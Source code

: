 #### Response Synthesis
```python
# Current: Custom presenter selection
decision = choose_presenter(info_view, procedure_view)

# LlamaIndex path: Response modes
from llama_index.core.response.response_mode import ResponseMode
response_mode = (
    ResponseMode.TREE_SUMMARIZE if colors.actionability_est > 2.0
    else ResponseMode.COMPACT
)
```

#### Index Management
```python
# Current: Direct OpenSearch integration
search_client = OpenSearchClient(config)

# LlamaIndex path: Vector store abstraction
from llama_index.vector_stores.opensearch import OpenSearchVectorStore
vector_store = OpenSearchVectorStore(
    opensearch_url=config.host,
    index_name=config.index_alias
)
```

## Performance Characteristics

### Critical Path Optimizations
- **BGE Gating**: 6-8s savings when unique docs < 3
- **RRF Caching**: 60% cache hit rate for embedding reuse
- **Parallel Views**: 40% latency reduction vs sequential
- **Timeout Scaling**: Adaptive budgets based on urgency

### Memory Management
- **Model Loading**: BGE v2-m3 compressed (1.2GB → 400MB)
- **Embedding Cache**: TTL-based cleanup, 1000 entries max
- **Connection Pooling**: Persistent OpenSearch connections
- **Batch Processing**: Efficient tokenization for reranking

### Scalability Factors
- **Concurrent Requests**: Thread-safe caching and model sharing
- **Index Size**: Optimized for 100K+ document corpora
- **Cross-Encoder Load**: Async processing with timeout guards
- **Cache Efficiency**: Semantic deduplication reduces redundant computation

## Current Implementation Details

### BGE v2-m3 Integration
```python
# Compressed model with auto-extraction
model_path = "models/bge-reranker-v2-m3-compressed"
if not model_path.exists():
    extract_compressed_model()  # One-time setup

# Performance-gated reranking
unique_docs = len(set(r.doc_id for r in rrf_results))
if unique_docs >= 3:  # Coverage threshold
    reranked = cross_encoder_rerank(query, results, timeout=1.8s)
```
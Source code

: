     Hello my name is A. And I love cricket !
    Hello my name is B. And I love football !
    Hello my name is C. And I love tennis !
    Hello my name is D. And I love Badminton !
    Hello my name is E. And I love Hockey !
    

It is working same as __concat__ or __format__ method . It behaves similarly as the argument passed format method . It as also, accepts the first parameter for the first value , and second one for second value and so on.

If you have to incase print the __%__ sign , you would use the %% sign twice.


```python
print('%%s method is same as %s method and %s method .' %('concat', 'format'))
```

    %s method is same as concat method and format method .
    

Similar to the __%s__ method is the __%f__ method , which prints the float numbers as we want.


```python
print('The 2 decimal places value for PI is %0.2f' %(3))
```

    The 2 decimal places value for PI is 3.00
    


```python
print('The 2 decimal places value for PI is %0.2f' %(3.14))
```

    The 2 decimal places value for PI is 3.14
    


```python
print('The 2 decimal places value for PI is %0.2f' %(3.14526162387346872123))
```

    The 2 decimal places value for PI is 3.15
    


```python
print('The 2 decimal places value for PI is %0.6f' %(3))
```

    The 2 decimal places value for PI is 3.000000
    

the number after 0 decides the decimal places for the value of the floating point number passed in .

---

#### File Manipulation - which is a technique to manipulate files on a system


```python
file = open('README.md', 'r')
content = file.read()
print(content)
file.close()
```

+++++

All the lines above need to be printed again, exactly.

WRITTEN REPLY:
Source code

: #### Response Synthesis
```python
# Current: Custom presenter selection
decision = choose_presenter(info_view, procedure_view)

# LlamaIndex path: Response modes
from llama_index.core.response.response_mode import ResponseMode
response_mode = (
    ResponseMode.TREE_SUMMARIZE if colors.actionability_est > 2.0
    else ResponseMode.COMPACT
)
```

#### Index Management
```python
# Current: Direct OpenSearch integration
search_client = OpenSearchClient(config)

# LlamaIndex path: Vector store abstraction
from llama_index.vector_stores.opensearch import OpenSearchVectorStore
vector_store = OpenSearchVectorStore(
    opensearch_url=config.host,
    index_name=config.index_alias
)
```

## Performance Characteristics

### Critical Path Optimizations
- **BGE Gating**: 6-8s savings when unique docs < 3
- **RRF Caching**: 60% cache hit rate for embedding reuse
- **Parallel Views**: 40% latency reduction vs sequential
- **Timeout Scaling**: Adaptive budgets based on urgency

### Memory Management
- **Model Loading**: BGE v2-m3 compressed (1.2GB → 400MB)
- **Embedding Cache**: TTL-based cleanup, 1000 entries max
- **Connection Pooling**: Persistent OpenSearch connections
- **Batch Processing**: Efficient tokenization for reranking

### Scalability Factors
- **Concurrent Requests**: Thread-safe caching and model sharing
- **Index Size**: Optimized for 100K+ document corpora
- **Cross-Encoder Load**: Async processing with timeout guards
- **Cache Efficiency**: Semantic deduplication reduces redundant computation

## Current Implementation Details

### BGE v2-m3 Integration
```python
# Compressed model with auto-extraction
model_path = "models/bge-reranker-v2-m3-compressed"
if not model_path.exists():
    extract_compressed_model()  # One-time setup

# Performance-gated reranking
unique_docs = len(set(r.doc_id for r in rrf_results))
if unique_docs >= 3:  # Coverage threshold
    reranked = cross_encoder_rerank(query, results, timeout=1.8s)
```
Source code

:     Hello my name is A. And I love cricket !
    Hello my name is B. And I love football !
    Hello my name is C. And I love tennis !
    Hello my name is D. And I love Badminton !
    Hello my name is E. And I love Hockey !
    

It is working same as __concat__ or __format__ method . It behaves similarly as the argument passed format method . It as also, accepts the first parameter for the first value , and second one for second value and so on.

If you have to incase print the __%__ sign , you would use the %% sign twice.


```python
print('%%s method is same as %s method and %s method .' %('concat', 'format'))
```

    %s method is same as concat method and format method .
    

Similar to the __%s__ method is the __%f__ method , which prints the float numbers as we want.


```python
print('The 2 decimal places value for PI is %0.2f' %(3))
```

    The 2 decimal places value for PI is 3.00
    


```python
print('The 2 decimal places value for PI is %0.2f' %(3.14))
```

    The 2 decimal places value for PI is 3.14
    


```python
print('The 2 decimal places value for PI is %0.2f' %(3.14526162387346872123))
```

    The 2 decimal places value for PI is 3.15
    


```python
print('The 2 decimal places value for PI is %0.6f' %(3))
```

    The 2 decimal places value for PI is 3.000000
    

the number after 0 decides the decimal places for the value of the floating point number passed in .

---

#### File Manipulation - which is a technique to manipulate files on a system


```python
file = open('README.md', 'r')
content = file.read()
print(content)
file.close()
```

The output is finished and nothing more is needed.